Optimal levels of membrane fluidity are essential for numerous cell functions including cell growth, solute transport and signal transduction. Our aim was to investigate the membrane fluidity of human erythrocytes before and immediately after several cycloergometric protocols. Eight healthy males (23.25±0.7 years and maximal oxygen uptake, VO₂max: 49.73±2.60 mL/Kg/min) were enrolled in this study. All participants were informed on the potential risks and signed an informed consent statement. Subjects performed 3 cycloergometric tests: 1) For the calculation of VO₂max during a continuous progressive exercise test; 2) a strenuous test until exhaustion, 3) an ergometry at an intensity corresponding to 70% of VO₂max for 30 minutes. Blood samples were collected from the antecubital vein just before first ergometry (A) and immediately after the 3 ergometric tests (B, C and D respectively). Membranes from erythrocytes were isolated using hypotonic hemolysis and a centrifugation method. Membrane fluidity was monitored by fluorescence spectroscopy in a Perkin-Elmer LS-55 Luminiscence Spectrometer using TMA-DPH as a probe.

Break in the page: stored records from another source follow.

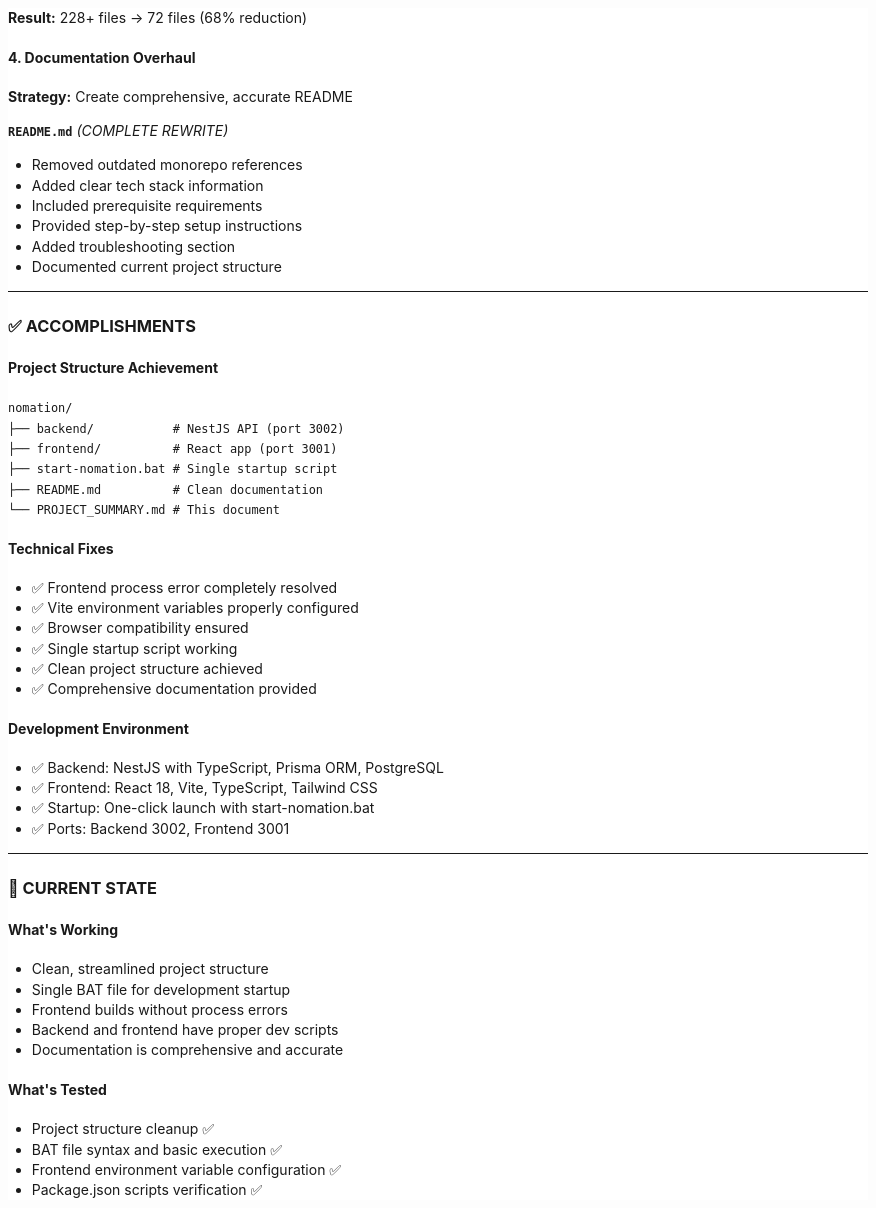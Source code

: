 **Result:** 228+ files → 72 files (68% reduction)

#### 4. Documentation Overhaul
**Strategy:** Create comprehensive, accurate README

**`README.md`** *(COMPLETE REWRITE)*
- Removed outdated monorepo references
- Added clear tech stack information
- Included prerequisite requirements
- Provided step-by-step setup instructions
- Added troubleshooting section
- Documented current project structure

---

### ✅ ACCOMPLISHMENTS

#### Project Structure Achievement
```
nomation/
├── backend/           # NestJS API (port 3002)
├── frontend/          # React app (port 3001)  
├── start-nomation.bat # Single startup script
├── README.md          # Clean documentation
└── PROJECT_SUMMARY.md # This document
```

#### Technical Fixes
- ✅ Frontend process error completely resolved
- ✅ Vite environment variables properly configured
- ✅ Browser compatibility ensured
- ✅ Single startup script working
- ✅ Clean project structure achieved
- ✅ Comprehensive documentation provided

#### Development Environment
- ✅ Backend: NestJS with TypeScript, Prisma ORM, PostgreSQL
- ✅ Frontend: React 18, Vite, TypeScript, Tailwind CSS
- ✅ Startup: One-click launch with start-nomation.bat
- ✅ Ports: Backend 3002, Frontend 3001

---

### 📍 CURRENT STATE

#### What's Working
- Clean, streamlined project structure
- Single BAT file for development startup
- Frontend builds without process errors
- Backend and frontend have proper dev scripts
- Documentation is comprehensive and accurate

#### What's Tested
- Project structure cleanup ✅
- BAT file syntax and basic execution ✅
- Frontend environment variable configuration ✅
- Package.json scripts verification ✅
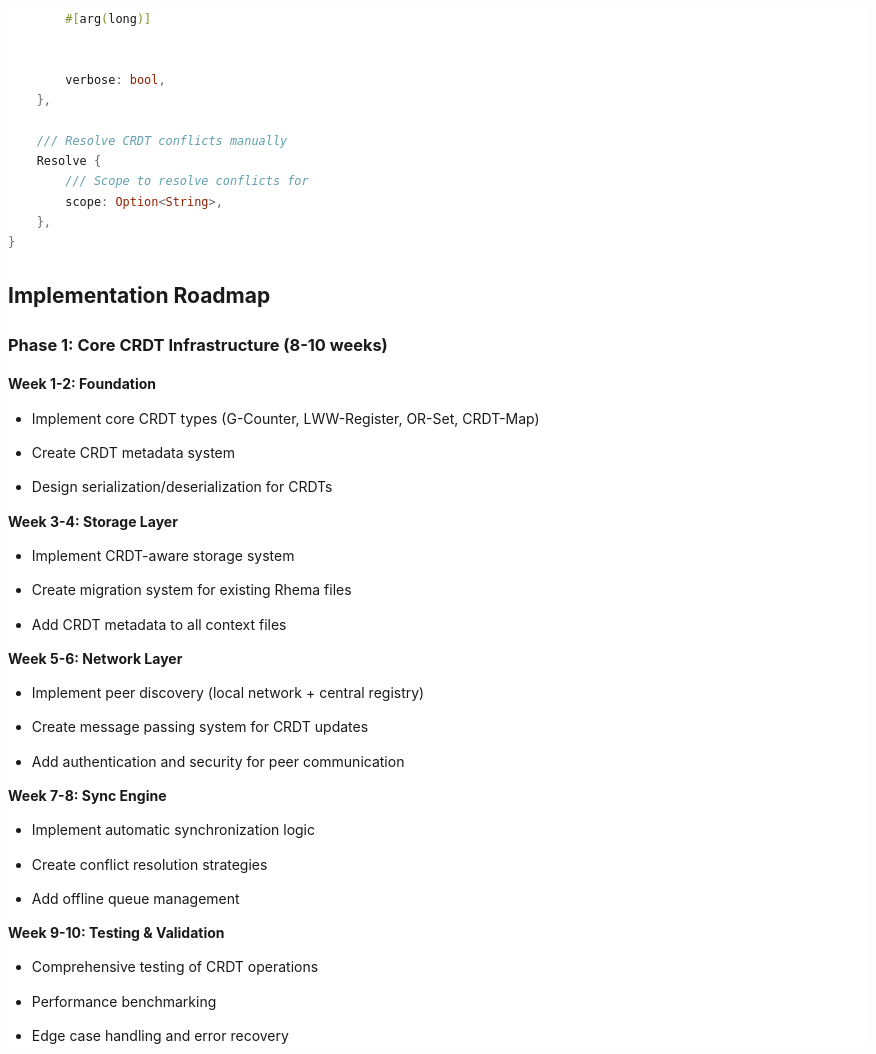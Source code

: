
 ```rust
        #[arg(long)]


        verbose: bool,
    },
    
    /// Resolve CRDT conflicts manually
    Resolve {
        /// Scope to resolve conflicts for
        scope: Option<String>,
    },
}
```

## Implementation Roadmap


### Phase 1: Core CRDT Infrastructure (8-10 weeks)


**Week 1-2: Foundation**

- Implement core CRDT types (G-Counter, LWW-Register, OR-Set, CRDT-Map)

- Create CRDT metadata system

- Design serialization/deserialization for CRDTs

**Week 3-4: Storage Layer**

- Implement CRDT-aware storage system

- Create migration system for existing Rhema files

- Add CRDT metadata to all context files

**Week 5-6: Network Layer**

- Implement peer discovery (local network + central registry)

- Create message passing system for CRDT updates

- Add authentication and security for peer communication

**Week 7-8: Sync Engine**

- Implement automatic synchronization logic

- Create conflict resolution strategies

- Add offline queue management

**Week 9-10: Testing & Validation**

- Comprehensive testing of CRDT operations

- Performance benchmarking

- Edge case handling and error recovery
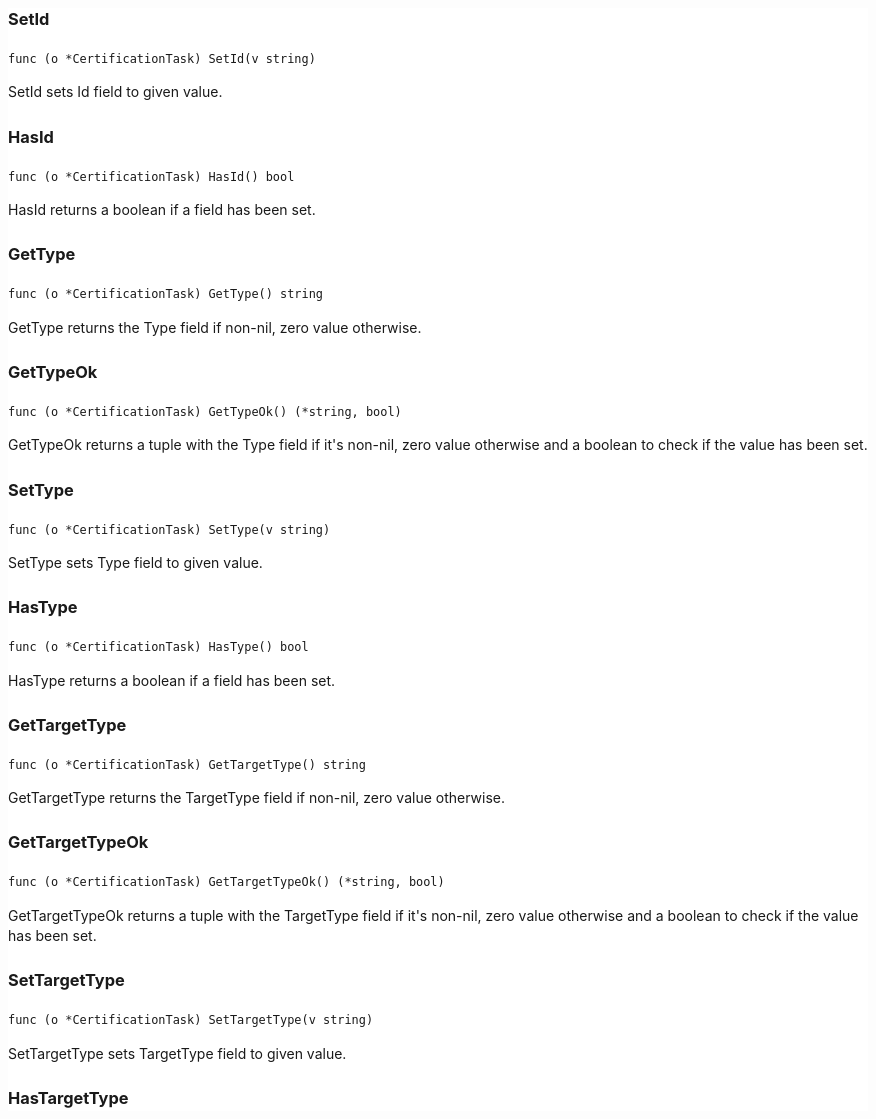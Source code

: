 ### SetId

`func (o *CertificationTask) SetId(v string)`

SetId sets Id field to given value.

### HasId

`func (o *CertificationTask) HasId() bool`

HasId returns a boolean if a field has been set.

### GetType

`func (o *CertificationTask) GetType() string`

GetType returns the Type field if non-nil, zero value otherwise.

### GetTypeOk

`func (o *CertificationTask) GetTypeOk() (*string, bool)`

GetTypeOk returns a tuple with the Type field if it's non-nil, zero value otherwise
and a boolean to check if the value has been set.

### SetType

`func (o *CertificationTask) SetType(v string)`

SetType sets Type field to given value.

### HasType

`func (o *CertificationTask) HasType() bool`

HasType returns a boolean if a field has been set.

### GetTargetType

`func (o *CertificationTask) GetTargetType() string`

GetTargetType returns the TargetType field if non-nil, zero value otherwise.

### GetTargetTypeOk

`func (o *CertificationTask) GetTargetTypeOk() (*string, bool)`

GetTargetTypeOk returns a tuple with the TargetType field if it's non-nil, zero value otherwise
and a boolean to check if the value has been set.

### SetTargetType

`func (o *CertificationTask) SetTargetType(v string)`

SetTargetType sets TargetType field to given value.

### HasTargetType
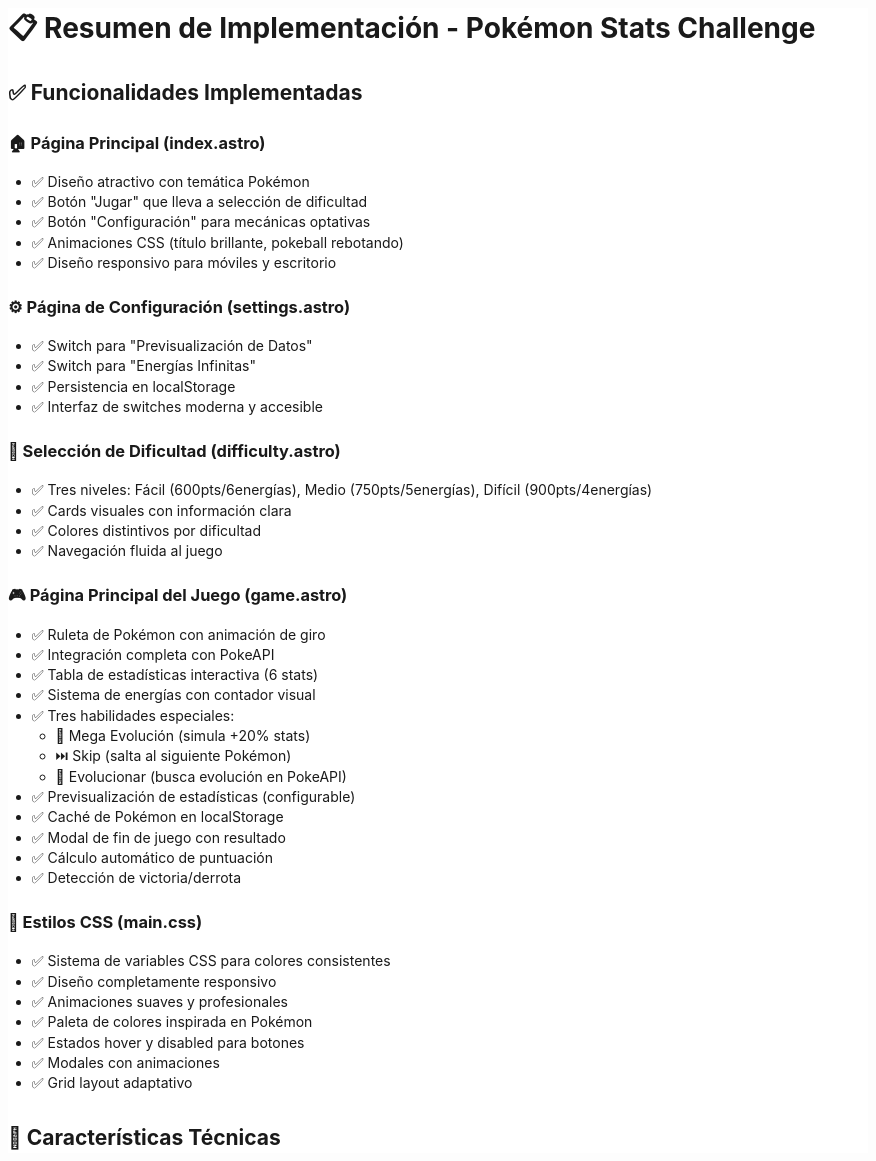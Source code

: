 # 📋 Resumen de Implementación - Pokémon Stats Challenge

## ✅ Funcionalidades Implementadas

### 🏠 Página Principal (index.astro)
- ✅ Diseño atractivo con temática Pokémon
- ✅ Botón "Jugar" que lleva a selección de dificultad
- ✅ Botón "Configuración" para mecánicas optativas
- ✅ Animaciones CSS (título brillante, pokeball rebotando)
- ✅ Diseño responsivo para móviles y escritorio

### ⚙️ Página de Configuración (settings.astro)
- ✅ Switch para "Previsualización de Datos"
- ✅ Switch para "Energías Infinitas" 
- ✅ Persistencia en localStorage
- ✅ Interfaz de switches moderna y accesible

### 🎯 Selección de Dificultad (difficulty.astro)
- ✅ Tres niveles: Fácil (600pts/6energías), Medio (750pts/5energías), Difícil (900pts/4energías)
- ✅ Cards visuales con información clara
- ✅ Colores distintivos por dificultad
- ✅ Navegación fluida al juego

### 🎮 Página Principal del Juego (game.astro)
- ✅ Ruleta de Pokémon con animación de giro
- ✅ Integración completa con PokeAPI
- ✅ Tabla de estadísticas interactiva (6 stats)
- ✅ Sistema de energías con contador visual
- ✅ Tres habilidades especiales:
  - 🌟 Mega Evolución (simula +20% stats)
  - ⏭️ Skip (salta al siguiente Pokémon)
  - 🔄 Evolucionar (busca evolución en PokeAPI)
- ✅ Previsualización de estadísticas (configurable)
- ✅ Caché de Pokémon en localStorage
- ✅ Modal de fin de juego con resultado
- ✅ Cálculo automático de puntuación
- ✅ Detección de victoria/derrota

### 🎨 Estilos CSS (main.css)
- ✅ Sistema de variables CSS para colores consistentes
- ✅ Diseño completamente responsivo
- ✅ Animaciones suaves y profesionales
- ✅ Paleta de colores inspirada en Pokémon
- ✅ Estados hover y disabled para botones
- ✅ Modales con animaciones
- ✅ Grid layout adaptativo

## 🔧 Características Técnicas
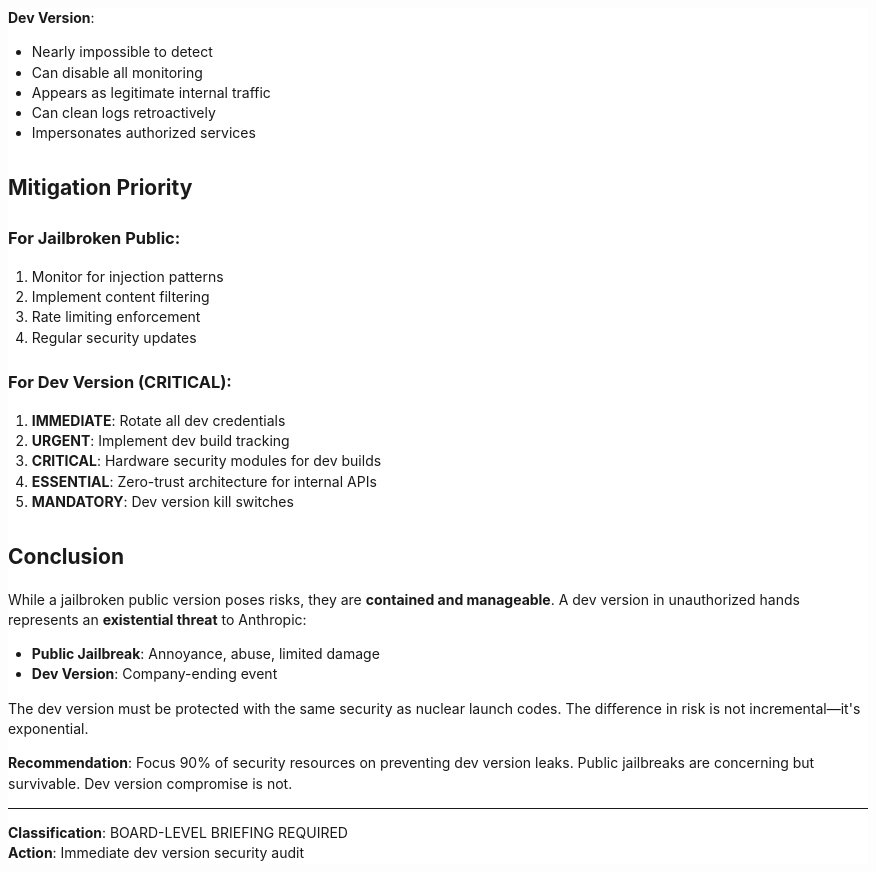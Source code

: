 **Dev Version**:
- Nearly impossible to detect
- Can disable all monitoring
- Appears as legitimate internal traffic
- Can clean logs retroactively
- Impersonates authorized services

## Mitigation Priority

### For Jailbroken Public:
1. Monitor for injection patterns
2. Implement content filtering
3. Rate limiting enforcement
4. Regular security updates

### For Dev Version (CRITICAL):
1. **IMMEDIATE**: Rotate all dev credentials
2. **URGENT**: Implement dev build tracking
3. **CRITICAL**: Hardware security modules for dev builds
4. **ESSENTIAL**: Zero-trust architecture for internal APIs
5. **MANDATORY**: Dev version kill switches

## Conclusion

While a jailbroken public version poses risks, they are **contained and manageable**. A dev version in unauthorized hands represents an **existential threat** to Anthropic:

- **Public Jailbreak**: Annoyance, abuse, limited damage
- **Dev Version**: Company-ending event

The dev version must be protected with the same security as nuclear launch codes. The difference in risk is not incremental—it's exponential.

**Recommendation**: Focus 90% of security resources on preventing dev version leaks. Public jailbreaks are concerning but survivable. Dev version compromise is not.

---
**Classification**: BOARD-LEVEL BRIEFING REQUIRED  
**Action**: Immediate dev version security audit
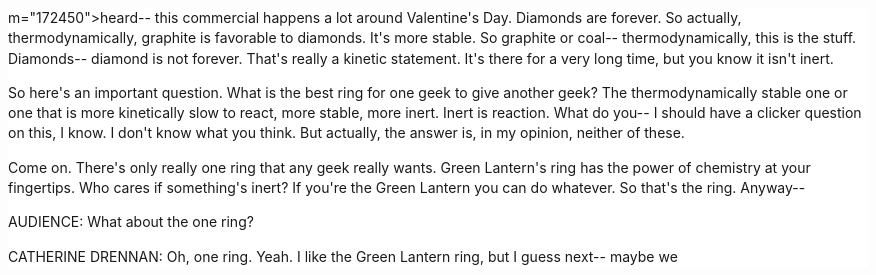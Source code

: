   m="172450">heard--</span> <span m="173140">this</span> <span m="173350">commercial</span>
  <span m="173800">happens</span> <span m="174220">a</span> <span m="174250">lot</span>
  <span m="174580">around</span> <span m="174940">Valentine's</span> <span m="175630">Day.</span>
  <span m="176380">Diamonds</span> <span m="176980">are</span> <span m="177100">forever.</span>
  <span m="179600">So</span> <span m="180310">actually,</span> <span m="181960">thermodynamically,</span>
  <span m="184630">graphite</span> <span m="185860">is</span> <span m="186040">favorable</span>
  <span m="186970">to</span> <span m="187090">diamonds.</span> <span m="188080">It's</span>
  <span m="188260">more</span> <span m="188530">stable.</span> <span m="190210">So</span>
  <span m="191560">graphite</span> <span m="192190">or</span> <span m="192760">coal--</span>
  <span m="194470">thermodynamically,</span> <span m="195520">this</span> <span m="195760">is</span>
  <span m="195910">the</span> <span m="196030">stuff.</span> <span m="197680">Diamonds--</span>
  <span m="200260">diamond</span> <span m="200650">is</span> <span m="200700">not</span>
  <span m="200980">forever.</span> <span m="202880">That's</span> <span m="203020">really</span>
  <span m="203290">a</span> <span m="203350">kinetic</span> <span m="203890">statement.</span>
  <span m="206800">It's</span> <span m="207910">there</span> <span m="208270">for</span>
  <span m="208540">a</span> <span m="208570">very</span> <span m="208960">long</span>
  <span m="209290">time,</span> <span m="210610">but</span> <span m="211120">you</span>
  <span m="211240">know</span> <span m="211870">it</span> <span m="212350">isn't</span>
  <span m="212650">inert.</span></p><p><span m="214060">So</span> <span m="214540">here's</span>
  <span m="214840">an</span> <span m="214930">important</span> <span m="215290">question.</span>
  <span m="216650">What</span> <span m="216880">is</span> <span m="217090">the</span>
  <span m="217240">best</span> <span m="217750">ring</span> <span m="218770">for</span>
  <span m="218920">one</span> <span m="219220">geek</span> <span m="219550">to</span>
  <span m="219670">give</span> <span m="219880">another</span> <span m="220210">geek?</span>
  <span m="221670">The</span> <span m="221890">thermodynamically</span> <span m="223090">stable</span>
  <span m="223540">one</span> <span m="223960">or</span> <span m="224200">one</span>
  <span m="224690">that</span> <span m="225340">is</span> <span m="226150">more</span>
  <span m="226810">kinetically</span> <span m="228070">slow</span> <span m="228580">to</span>
  <span m="228790">react,</span> <span m="229360">more</span> <span m="229570">stable,</span>
  <span m="230170">more</span> <span m="230500">inert.</span> <span m="231180">Inert</span>
  <span m="231540">is</span> <span m="231880">reaction.</span> <span m="233210">What</span>
  <span m="233240">do</span> <span m="233400">you--</span> <span m="233760">I</span>
  <span m="234120">should</span> <span m="234310">have</span> <span m="234430">a</span>
  <span m="234490">clicker</span> <span m="234790">question</span> <span m="235150">on</span>
  <span m="235270">this,</span> <span m="235520">I know. I don't</span> <span m="236530">know</span>
  <span m="236680">what</span> <span m="236890">you</span> <span m="237010">think.</span>
  <span m="237430">But</span> <span m="238210">actually,</span> <span m="239800">the</span>
  <span m="239980">answer</span> <span m="240520">is,</span> <span m="241540">in</span>
  <span m="241660">my</span> <span m="241900">opinion,</span> <span m="243310">neither</span>
  <span m="243670">of</span> <span m="243730">these.</span></p><p><span m="246520">Come</span>
  <span m="246960">on.</span> <span m="251980">There's</span> <span m="252190">only</span>
  <span m="252520">really</span> <span m="252940">one</span> <span m="253420">ring</span>
  <span m="253990">that</span> <span m="254170">any</span> <span m="254505">geek</span>
  <span m="254840">really</span> <span m="255250">wants.</span> <span m="256810">Green</span>
  <span m="257140">Lantern's</span> <span m="257769">ring</span> <span m="258579">has</span>
  <span m="258910">the</span> <span m="259029">power</span> <span m="259750">of</span>
  <span m="259930">chemistry</span> <span m="260890">at</span> <span m="261130">your</span>
  <span m="261310">fingertips.</span> <span m="263050">Who</span> <span m="263230">cares</span>
  <span m="263680">if</span> <span m="263770">something's</span> <span m="264280">inert?</span>
  <span m="265780">If</span> <span m="265930">you're</span> <span m="266110">the</span>
  <span m="266200">Green</span> <span m="266500">Lantern</span> <span m="267100">you</span>
  <span m="267250">can</span> <span m="267400">do</span> <span m="267620">whatever.</span>
  <span m="268840">So</span> <span m="270790">that's</span> <span m="271120">the</span>
  <span m="271240">ring.</span> <span m="271780">Anyway--</span></p><p><span m="273100">AUDIENCE:</span>
  <span m="273246">What</span> <span m="273392">about the</span> <span m="273540">one
  ring?</span></p><p><span m="275110">CATHERINE DRENNAN:</span> <span m="275245">Oh,</span>
  <span m="275380">one</span> <span m="275680">ring.</span> <span m="275920">Yeah.</span>
  <span m="276430">I</span> <span m="276760">like</span> <span m="277000">the</span>
  <span m="277090">Green</span> <span m="277330">Lantern</span> <span m="277780">ring,</span>
  <span m="278080">but</span> <span m="278290">I</span> <span m="278380">guess</span>
  <span m="278710">next--</span> <span m="280490">maybe</span> <span m="281470">we</span>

Results of membrane fluidity were expressed as the inverse of polarization. Membrane fluidity levels (A: 3.46±0.07; B: 3.29±0.08; C: 3.22±0.07; D: 3.18±0.08) decreased immediately after exercise (p<0.05). Physical exercise is characterized by an increase in oxygen consumption by the whole body. This increase is related to a rise in the production of free radicals. Since it is well-known that free radicals induce rigidity in biological membranes, overproduction of oxidative stress may be responsible, at least partially, for the rigidity in the membrane of the erythrocytes due to acute exercise.